One of the most important things to recognize about Haskell's type system
is that it's based on type inference. What that means is that in
general, you don't need to provide type declarations. Based on how
you use a value, the compiler can usually figure out what type it is. The net
effect is that in many Haskell programs, you don't write any type
declarations, but your program is still carefully type-checked. You
can declare a type for any expression you want, but the only time you
must is when something about your code is ambiguous enough that type
inference can't properly select one type for an expression.

I'm not going to go into a lot of detail, but the basic idea behind
Haskell's type system is that there's a basic propositional logic of types.
Every type is represented as a statement in the type-logic. So as you'll see
below, an integer is written as type Integer. A function
from integers to integers has a type which is an implication statement:
"Integer -> Integer", which you can read in the logic as
"If the input type is Integer then the output type is Integer". The
way that type inference works is that values with known types become
propositions; the basic type inference process s just logical inference
over the type logic.

The type logic is designed so that the inference process, when it analyzes
an expression, it will generate the most general type; that is, when
it's inferring a type for an expression, it will always pick the most general,
inclusive type that can match the expression.

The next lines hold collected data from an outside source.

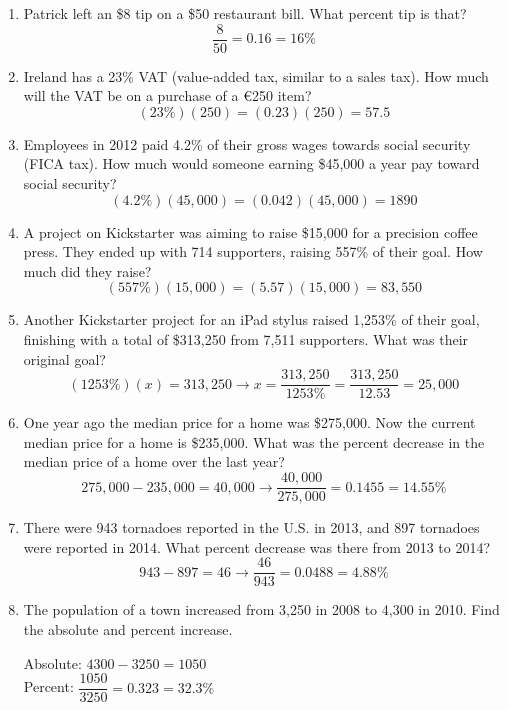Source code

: \begin{enumerate}
\item Patrick left an \$8 tip on a \$50 restaurant bill.  What percent tip is that? 
\[\dfrac{8}{50} = 0.16 = 16\%\]

\item Ireland has a 23\% VAT (value-added tax, similar to a sales tax).  How much will the VAT be on a purchase of a \euro 250 item? 
\[(23\%)(250) = (0.23)(250) = 57.5\]

\item Employees in 2012 paid 4.2\% of their gross wages towards social security (FICA tax).  How much would someone earning \$45,000 a year pay toward social security? 
\[(4.2\%)(45,000) = (0.042)(45,000) = 1890\]

\item A project on Kickstarter was aiming to raise \$15,000 for a precision coffee press.  They ended up with 714 supporters, raising 557\% of their goal.  How much did they raise? 
\[(557\%)(15,000) = (5.57)(15,000) = 83,550\]

\item Another Kickstarter project for an iPad stylus raised 1,253\% of their goal, finishing with a total of \$313,250 from 7,511 supporters.  What was their original goal? 
\[(1253\%)(x) = 313,250 \longrightarrow x = \dfrac{313,250}{1253\%} = \dfrac{313,250}{12.53} = 25,000\]

\item One year ago the median price for a home was \$275,000.  Now the current median price for a home is \$235,000.  What was the percent decrease in the median price of a home over the last year? 
\[275,000 - 235,000 = 40,000 \longrightarrow \dfrac{40,000}{275,000} = 0.1455 = 14.55\%\]

\item There were 943 tornadoes reported in the U.S. in 2013, and 897 tornadoes were reported in 2014.  What percent decrease was there from 2013 to 2014? 
\[943 - 897 = 46 \longrightarrow \dfrac{46}{943} = 0.0488 = 4.88\%\]

\item The population of a town increased from 3,250 in 2008 to 4,300 in 2010.  Find the absolute and percent increase. 
\begin{center}
Absolute: $4300 - 3250 = 1050$\\
Percent: $\dfrac{1050}{3250} = 0.323 = 32.3\%$
\end{center}


\end{enumerate}
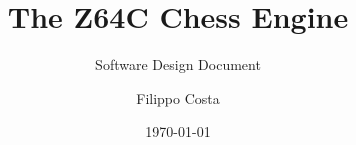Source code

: \documentclass[11pt]{scrbook}
\title{The Z64C Chess Engine}
\subtitle{Software Design Document}
\author{Filippo Costa}
\date{\today}
\begin{document}
\maketitle

\tableofcontents{}
\frontmatter

\mainmatter





\nocite{*}

\printbibliography

%
%
%
%
%
%
\end{document}
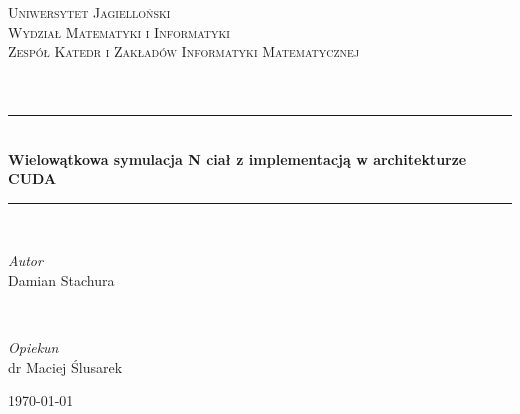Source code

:\documentclass[14pt,twoside,a4paper]{article}
\theoremstyle{definition}
\begin{document}
\begin{titlepage}
	\newcommand{\HRule}{\rule{\linewidth}{0.5mm}}
	
	\center
	
	\textsc{\Large Uniwersytet  Jagielloński\\
			 Wydział Matematyki i Informatyki\\
    		 Zespół Katedr i Zakładów Informatyki Matematycznej}\\[1.5cm]
	
	\textsc{\Large}\\[0.5cm]
	
	\textsc{\Large}\\[0.5cm]
	
	\HRule\\[0.4cm]
		
	{\huge\bfseries Wielowątkowa symulacja N ciał z implementacją w architekturze CUDA}\\[0.4cm] %
	
	\HRule\\[1.5cm]
	
	\begin{minipage}{0.4\textwidth}
		\begin{flushleft}
			\large
			\textit{Autor}\\
			Damian Stachura%
		\end{flushleft}
	\end{minipage}
	~
	\begin{minipage}{0.4\textwidth}
		\begin{flushright}
			\large
			\textit{Opiekun}\\
			dr Maciej Ślusarek %
		\end{flushright}
	\end{minipage}
	
	\vfill\vfill %
	
	{\large\today} %
	
\end{titlepage}

\newpage
\tableofcontents

\newpage
\end{document}
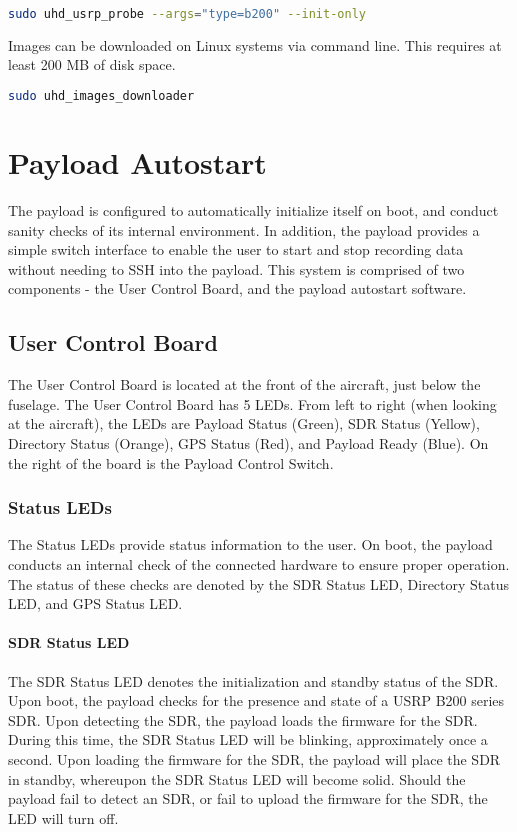 \documentclass{report}
\begin{document}
				\begin{lstlisting}[language=sh]
sudo uhd_usrp_probe --args="type=b200" --init-only
				\end{lstlisting}

				Images can be downloaded on Linux systems via command line.  This requires at least 200 MB of disk space.

				\begin{lstlisting}[language=sh]
sudo uhd_images_downloader
				\end{lstlisting}
		\section{Payload Autostart}
			The payload is configured to automatically initialize itself on boot, and conduct sanity checks of its internal environment.  In addition, the payload provides a simple switch interface to enable the user to start and stop recording data without needing to SSH into the payload.  This system is comprised of two components - the User Control Board, and the payload autostart software.
			\subsection{User Control Board}
				The User Control Board is located at the front of the aircraft, just below the fuselage.  The User Control Board has 5 LEDs.  From left to right (when looking at the aircraft), the LEDs are Payload Status (Green), SDR Status (Yellow), Directory Status (Orange), GPS Status (Red), and Payload Ready (Blue).  On the right of the board is the Payload Control Switch.

				\subsubsection{Status LEDs}
					The Status LEDs provide status information to the user.  On boot, the payload conducts an internal check of the connected hardware to ensure proper operation.  The status of these checks are denoted by the SDR Status LED, Directory Status LED, and GPS Status LED.
					\paragraph{SDR Status LED}
						The SDR Status LED denotes the initialization and standby status of the SDR.  Upon boot, the payload checks for the presence and state of a USRP B200 series SDR.  Upon detecting the SDR, the payload loads the firmware for the SDR.  During this time, the SDR Status LED will be blinking, approximately once a second.  Upon loading the firmware for the SDR, the payload will place the SDR in standby, whereupon the SDR Status LED will become solid.  Should the payload fail to detect an SDR, or fail to upload the firmware for the SDR, the LED will turn off.
\end{document}
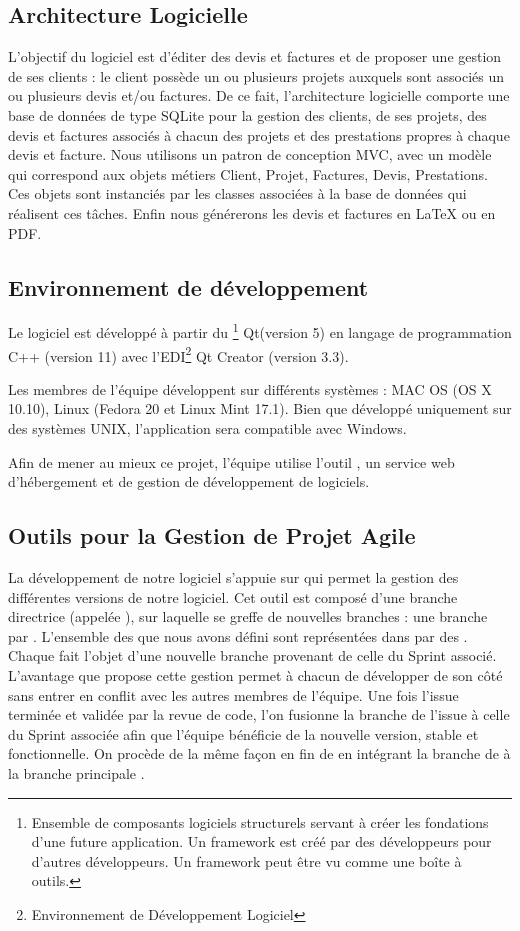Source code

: \subsection{Architecture Logicielle}
L’objectif du logiciel est d’éditer des devis et factures et de proposer une gestion de ses clients : le client possède un ou plusieurs projets auxquels sont associés un ou plusieurs devis et/ou factures. 
De ce fait, l’architecture logicielle comporte une base de données de type SQLite pour la gestion des clients, de ses projets, des devis et factures associés à chacun des projets et des prestations propres à chaque devis et facture. 
Nous utilisons un patron de conception MVC, avec un modèle qui correspond aux objets métiers Client, Projet, Factures, Devis, Prestations. Ces objets sont instanciés par les classes associées à la base de données qui réalisent ces tâches.
Enfin nous générerons les devis et factures en LaTeX ou en PDF.

\subsection{Environnement de développement}
Le logiciel est développé à partir du 
\footnote{Ensemble de composants logiciels structurels servant à créer les fondations d'une future application. Un framework est créé par des développeurs pour d'autres développeurs. Un framework peut être vu comme une boîte à outils.} 
Qt(version 5)
en langage de programmation C++ (version 11) avec l'EDI\footnote{Environnement de Développement Logiciel} Qt Creator (version 3.3). 

Les membres de l’équipe développent sur différents systèmes : MAC OS (OS X 10.10), Linux (Fedora 20 et Linux Mint 17.1). Bien que développé uniquement sur des systèmes UNIX, l’application sera compatible avec Windows. 

Afin de mener au mieux ce projet, l’équipe utilise l’outil , un service web d’hébergement et de gestion de développement de logiciels. 

\subsection{Outils pour la Gestion de Projet Agile}
La développement de notre logiciel s’appuie sur  qui permet la gestion des différentes versions de notre logiciel. 
Cet outil est composé d’une branche directrice (appelée ), sur laquelle se greffe de nouvelles branches : une branche par . L’ensemble des  que nous avons défini sont représentées dans  par des . Chaque  fait l’objet d’une nouvelle branche provenant de celle du Sprint associé. L’avantage que propose cette gestion permet à chacun de développer de son côté sans entrer en conflit avec les autres membres de l’équipe. Une fois l’issue terminée et validée par la revue de code, l’on fusionne la branche de l’issue à celle du Sprint associée afin que l’équipe bénéficie de la nouvelle version, stable et fonctionnelle. On procède de la même façon en fin de  en intégrant la branche de  à la branche principale .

And that leads to one
complication for beginners: Haskell's type system is almost two different type
systems - a basic type system, and a meta-type system. The meta-type
system is based on something called type classes, which group related
families of types together. The most general types that come up as a result of
type inference are frequently based on type classes, rather than on specific
concrete types.

A type-class in code is basically a predicate over a type
variable. For example, the type of the parameters to the "+"
operator must be a numeric type. But since "+" can be used on
integers, floats, complex, rationals, and so on, the type of the
"+" operator's parameters needs to be something that includes all
of those. The way that Haskell says that is the type is "Num a =>
a
" - that is, that the type a is a member of the type-class
Num. The way to understand that is "Some type 'a' such that 'a' is a
numeric type.".

The thing to remember is that essentially, a type-class is a type for
types. A type can be thought of as a predicate which is only true for
members of that type; a type-class is essentially a second-order
predicate over types, which is only true for types that are members
of the type-class. What type-classes do is allow you to define a general
concept
for grouping together a family of conceptually related types.
Then you can write functions whose parameter or return types are formed using
a type-class; the type class defines a predicate which describes the
properties of types that could be used in the function.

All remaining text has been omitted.